*WORK ORDER*. Give again, word for word, each line below starting at the one that contains "##### Abstract (translated by Google)" and ending at the one that contains "在大型监督数据集上训练的卷积".

(Stored items from a collection)
◆ ◆ ◆ ◆ ◆

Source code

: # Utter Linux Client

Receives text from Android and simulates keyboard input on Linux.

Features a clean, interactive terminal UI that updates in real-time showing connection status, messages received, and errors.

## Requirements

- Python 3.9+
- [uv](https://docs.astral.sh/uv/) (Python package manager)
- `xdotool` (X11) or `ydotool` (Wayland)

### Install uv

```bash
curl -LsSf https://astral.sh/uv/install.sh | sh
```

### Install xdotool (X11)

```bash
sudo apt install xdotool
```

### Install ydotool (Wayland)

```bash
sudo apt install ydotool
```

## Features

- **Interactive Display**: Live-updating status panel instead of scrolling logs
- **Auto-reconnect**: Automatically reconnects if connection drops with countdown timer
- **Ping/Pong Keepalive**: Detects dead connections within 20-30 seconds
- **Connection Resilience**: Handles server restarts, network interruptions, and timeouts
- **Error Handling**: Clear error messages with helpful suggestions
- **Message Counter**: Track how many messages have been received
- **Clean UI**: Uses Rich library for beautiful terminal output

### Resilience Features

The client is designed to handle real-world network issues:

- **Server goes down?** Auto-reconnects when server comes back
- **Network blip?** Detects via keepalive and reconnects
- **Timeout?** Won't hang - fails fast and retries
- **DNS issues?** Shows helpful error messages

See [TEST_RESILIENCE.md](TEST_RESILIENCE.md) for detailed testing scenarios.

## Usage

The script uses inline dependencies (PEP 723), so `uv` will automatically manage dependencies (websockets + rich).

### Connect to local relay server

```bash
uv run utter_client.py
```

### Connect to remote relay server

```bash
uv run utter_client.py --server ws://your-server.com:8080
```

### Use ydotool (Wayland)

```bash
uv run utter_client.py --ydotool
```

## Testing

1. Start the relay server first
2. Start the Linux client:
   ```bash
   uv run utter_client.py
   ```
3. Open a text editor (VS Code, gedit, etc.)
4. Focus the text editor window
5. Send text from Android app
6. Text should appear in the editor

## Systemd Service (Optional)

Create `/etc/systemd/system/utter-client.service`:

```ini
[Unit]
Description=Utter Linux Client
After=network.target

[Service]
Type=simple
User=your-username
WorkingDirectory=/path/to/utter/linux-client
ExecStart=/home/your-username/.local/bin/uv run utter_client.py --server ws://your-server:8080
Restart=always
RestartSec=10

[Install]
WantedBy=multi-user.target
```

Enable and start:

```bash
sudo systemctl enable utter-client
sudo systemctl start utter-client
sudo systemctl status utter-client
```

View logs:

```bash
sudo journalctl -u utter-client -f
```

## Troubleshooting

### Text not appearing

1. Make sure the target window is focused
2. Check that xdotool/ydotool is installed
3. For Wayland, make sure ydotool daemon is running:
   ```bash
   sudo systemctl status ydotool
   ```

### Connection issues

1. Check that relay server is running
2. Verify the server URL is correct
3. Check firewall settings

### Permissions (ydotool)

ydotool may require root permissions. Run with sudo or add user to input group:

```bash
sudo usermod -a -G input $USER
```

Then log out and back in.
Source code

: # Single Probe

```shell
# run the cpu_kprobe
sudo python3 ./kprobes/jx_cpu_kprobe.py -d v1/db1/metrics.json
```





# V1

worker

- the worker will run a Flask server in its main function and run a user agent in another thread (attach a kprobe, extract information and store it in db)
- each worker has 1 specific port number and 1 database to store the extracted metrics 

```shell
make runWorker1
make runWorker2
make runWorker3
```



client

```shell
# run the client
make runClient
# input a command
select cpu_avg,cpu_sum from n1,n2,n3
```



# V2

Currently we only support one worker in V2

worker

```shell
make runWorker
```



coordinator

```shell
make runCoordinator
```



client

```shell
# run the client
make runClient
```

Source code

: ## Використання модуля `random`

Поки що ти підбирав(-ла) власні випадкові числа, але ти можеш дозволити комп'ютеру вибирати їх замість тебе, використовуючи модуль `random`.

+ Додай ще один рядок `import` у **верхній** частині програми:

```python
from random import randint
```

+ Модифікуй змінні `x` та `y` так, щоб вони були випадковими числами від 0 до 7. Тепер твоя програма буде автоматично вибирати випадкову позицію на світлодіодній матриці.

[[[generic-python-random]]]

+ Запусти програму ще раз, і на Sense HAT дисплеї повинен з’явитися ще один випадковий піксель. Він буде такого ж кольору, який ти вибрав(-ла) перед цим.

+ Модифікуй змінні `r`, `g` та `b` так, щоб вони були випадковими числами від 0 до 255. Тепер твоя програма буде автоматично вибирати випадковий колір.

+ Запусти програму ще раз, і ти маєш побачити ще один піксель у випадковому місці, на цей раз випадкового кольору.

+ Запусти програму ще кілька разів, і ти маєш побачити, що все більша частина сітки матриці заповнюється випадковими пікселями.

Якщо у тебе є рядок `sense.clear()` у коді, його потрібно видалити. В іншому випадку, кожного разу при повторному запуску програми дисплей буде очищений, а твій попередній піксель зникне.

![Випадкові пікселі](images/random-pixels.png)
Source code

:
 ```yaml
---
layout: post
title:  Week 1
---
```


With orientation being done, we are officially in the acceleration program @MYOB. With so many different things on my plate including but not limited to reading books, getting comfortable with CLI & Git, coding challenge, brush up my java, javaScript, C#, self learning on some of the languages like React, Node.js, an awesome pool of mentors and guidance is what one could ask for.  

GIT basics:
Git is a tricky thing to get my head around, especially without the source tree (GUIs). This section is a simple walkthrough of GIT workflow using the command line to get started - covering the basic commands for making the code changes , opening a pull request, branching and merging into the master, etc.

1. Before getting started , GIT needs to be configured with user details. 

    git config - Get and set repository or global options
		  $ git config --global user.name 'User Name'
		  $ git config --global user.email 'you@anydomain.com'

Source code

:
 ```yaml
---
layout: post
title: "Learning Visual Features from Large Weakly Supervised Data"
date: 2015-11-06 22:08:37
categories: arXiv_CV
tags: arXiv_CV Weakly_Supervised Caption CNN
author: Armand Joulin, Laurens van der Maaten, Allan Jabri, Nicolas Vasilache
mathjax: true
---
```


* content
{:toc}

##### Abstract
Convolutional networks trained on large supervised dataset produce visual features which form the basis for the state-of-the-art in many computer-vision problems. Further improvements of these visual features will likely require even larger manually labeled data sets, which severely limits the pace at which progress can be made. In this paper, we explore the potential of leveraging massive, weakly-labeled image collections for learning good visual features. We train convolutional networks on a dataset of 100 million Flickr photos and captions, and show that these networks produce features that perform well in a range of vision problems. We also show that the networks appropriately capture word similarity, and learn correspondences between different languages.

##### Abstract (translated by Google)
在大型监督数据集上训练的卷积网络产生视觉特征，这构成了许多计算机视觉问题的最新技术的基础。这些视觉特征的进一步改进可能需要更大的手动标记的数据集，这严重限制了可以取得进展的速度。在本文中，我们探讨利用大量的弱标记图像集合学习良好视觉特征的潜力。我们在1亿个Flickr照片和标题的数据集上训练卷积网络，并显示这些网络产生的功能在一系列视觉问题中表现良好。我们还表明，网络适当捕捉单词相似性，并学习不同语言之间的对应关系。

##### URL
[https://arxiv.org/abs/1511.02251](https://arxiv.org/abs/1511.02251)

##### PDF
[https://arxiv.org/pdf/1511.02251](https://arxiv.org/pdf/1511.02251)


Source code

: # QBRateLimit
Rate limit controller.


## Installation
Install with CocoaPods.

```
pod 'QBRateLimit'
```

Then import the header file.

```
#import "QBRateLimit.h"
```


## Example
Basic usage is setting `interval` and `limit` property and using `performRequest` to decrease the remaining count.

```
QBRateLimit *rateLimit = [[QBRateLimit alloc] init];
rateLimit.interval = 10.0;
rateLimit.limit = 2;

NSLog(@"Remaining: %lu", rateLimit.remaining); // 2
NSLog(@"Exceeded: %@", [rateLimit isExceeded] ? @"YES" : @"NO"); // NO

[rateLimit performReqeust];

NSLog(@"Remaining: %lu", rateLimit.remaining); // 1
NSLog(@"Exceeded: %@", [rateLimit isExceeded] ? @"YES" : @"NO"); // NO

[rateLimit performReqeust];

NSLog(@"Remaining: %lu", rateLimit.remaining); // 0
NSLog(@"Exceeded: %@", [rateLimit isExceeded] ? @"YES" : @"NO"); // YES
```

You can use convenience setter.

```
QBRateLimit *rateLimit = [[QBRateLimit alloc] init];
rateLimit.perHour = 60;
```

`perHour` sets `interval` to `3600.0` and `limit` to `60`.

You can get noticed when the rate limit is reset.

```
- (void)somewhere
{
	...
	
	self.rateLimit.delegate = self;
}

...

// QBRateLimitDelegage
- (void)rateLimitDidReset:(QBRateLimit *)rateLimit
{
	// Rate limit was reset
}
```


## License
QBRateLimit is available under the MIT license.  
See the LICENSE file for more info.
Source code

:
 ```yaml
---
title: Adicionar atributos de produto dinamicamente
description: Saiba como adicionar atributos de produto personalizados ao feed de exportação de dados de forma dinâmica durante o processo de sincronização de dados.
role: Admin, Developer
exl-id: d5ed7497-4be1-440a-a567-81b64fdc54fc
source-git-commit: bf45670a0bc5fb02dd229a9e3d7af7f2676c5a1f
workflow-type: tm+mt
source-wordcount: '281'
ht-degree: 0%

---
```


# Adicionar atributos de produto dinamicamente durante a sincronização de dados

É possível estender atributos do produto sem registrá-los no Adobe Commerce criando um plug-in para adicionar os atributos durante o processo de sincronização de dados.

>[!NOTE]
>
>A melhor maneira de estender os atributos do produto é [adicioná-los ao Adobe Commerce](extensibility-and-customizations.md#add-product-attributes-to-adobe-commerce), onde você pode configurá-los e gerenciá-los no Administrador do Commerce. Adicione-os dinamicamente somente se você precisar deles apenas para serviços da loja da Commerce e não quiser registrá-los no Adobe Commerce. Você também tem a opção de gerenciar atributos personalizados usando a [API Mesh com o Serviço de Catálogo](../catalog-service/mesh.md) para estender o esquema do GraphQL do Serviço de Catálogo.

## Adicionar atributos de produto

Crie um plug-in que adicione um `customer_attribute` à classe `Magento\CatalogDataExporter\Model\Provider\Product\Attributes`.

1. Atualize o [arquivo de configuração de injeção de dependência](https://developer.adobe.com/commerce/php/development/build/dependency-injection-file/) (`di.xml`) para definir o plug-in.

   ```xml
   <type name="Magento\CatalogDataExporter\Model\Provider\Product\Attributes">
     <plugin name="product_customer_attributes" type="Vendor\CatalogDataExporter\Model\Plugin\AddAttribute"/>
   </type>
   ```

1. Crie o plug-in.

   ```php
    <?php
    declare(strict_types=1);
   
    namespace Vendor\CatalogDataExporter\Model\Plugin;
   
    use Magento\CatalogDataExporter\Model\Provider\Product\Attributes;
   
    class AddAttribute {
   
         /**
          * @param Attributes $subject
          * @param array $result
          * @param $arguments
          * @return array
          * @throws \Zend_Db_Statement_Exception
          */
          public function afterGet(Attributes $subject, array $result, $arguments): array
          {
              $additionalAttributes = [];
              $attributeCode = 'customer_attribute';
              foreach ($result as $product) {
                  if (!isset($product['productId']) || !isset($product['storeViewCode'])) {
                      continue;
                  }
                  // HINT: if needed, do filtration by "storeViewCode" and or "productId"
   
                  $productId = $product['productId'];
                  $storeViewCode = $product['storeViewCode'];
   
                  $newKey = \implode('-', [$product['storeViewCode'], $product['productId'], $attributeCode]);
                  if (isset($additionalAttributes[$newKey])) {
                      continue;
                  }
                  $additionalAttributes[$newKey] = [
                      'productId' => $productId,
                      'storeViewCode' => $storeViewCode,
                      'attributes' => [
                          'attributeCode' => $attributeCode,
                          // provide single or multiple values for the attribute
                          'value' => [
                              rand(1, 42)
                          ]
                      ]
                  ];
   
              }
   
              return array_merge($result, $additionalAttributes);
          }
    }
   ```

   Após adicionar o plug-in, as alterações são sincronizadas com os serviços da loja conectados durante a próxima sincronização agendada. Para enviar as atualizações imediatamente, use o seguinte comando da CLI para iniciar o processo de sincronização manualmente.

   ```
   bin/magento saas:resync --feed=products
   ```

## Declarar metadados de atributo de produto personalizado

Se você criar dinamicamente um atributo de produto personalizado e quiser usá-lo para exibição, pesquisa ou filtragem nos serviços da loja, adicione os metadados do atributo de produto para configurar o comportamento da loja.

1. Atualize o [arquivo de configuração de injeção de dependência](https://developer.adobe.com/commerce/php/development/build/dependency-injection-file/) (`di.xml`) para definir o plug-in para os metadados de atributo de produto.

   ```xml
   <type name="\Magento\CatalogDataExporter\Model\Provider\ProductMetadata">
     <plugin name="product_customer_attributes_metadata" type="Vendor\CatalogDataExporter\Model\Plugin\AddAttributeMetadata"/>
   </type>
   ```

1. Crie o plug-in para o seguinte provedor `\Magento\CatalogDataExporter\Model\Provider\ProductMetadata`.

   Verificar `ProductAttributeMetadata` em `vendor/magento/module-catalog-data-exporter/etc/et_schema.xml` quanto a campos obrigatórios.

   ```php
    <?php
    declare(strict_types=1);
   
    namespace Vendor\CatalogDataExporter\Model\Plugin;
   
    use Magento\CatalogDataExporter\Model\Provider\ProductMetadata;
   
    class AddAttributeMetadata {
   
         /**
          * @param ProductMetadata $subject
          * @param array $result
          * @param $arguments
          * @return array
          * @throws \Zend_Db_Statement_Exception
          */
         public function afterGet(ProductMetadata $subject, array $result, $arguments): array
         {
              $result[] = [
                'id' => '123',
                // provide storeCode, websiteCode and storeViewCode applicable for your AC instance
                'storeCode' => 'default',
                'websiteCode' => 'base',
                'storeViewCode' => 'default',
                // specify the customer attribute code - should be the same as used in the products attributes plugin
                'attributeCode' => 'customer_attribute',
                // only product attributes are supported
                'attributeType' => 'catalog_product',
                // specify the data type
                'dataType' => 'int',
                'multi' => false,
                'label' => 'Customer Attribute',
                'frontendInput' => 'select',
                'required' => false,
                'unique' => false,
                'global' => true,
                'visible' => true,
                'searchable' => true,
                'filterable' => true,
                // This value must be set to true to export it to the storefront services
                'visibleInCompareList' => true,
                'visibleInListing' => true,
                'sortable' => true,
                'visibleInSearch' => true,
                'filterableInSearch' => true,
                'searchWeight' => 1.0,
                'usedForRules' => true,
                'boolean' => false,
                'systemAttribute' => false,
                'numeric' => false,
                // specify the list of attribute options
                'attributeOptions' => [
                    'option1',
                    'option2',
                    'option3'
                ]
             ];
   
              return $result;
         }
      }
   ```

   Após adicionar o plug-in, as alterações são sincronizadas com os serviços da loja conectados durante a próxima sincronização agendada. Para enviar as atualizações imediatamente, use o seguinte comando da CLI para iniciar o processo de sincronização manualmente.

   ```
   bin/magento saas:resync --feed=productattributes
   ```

◆ ◆ ◆ ◆ ◆

*SOLUTION FOR THIS PROBLEM*.
##### Abstract (translated by Google)
在大型监督数据集上训练的卷积网络产生视觉特征，这构成了许多计算机视觉问题的最新技术的基础。这些视觉特征的进一步改进可能需要更大的手动标记的数据集，这严重限制了可以取得进展的速度。在本文中，我们探讨利用大量的弱标记图像集合学习良好视觉特征的潜力。我们在1亿个Flickr照片和标题的数据集上训练卷积网络，并显示这些网络产生的功能在一系列视觉问题中表现良好。我们还表明，网络适当捕捉单词相似性，并学习不同语言之间的对应关系。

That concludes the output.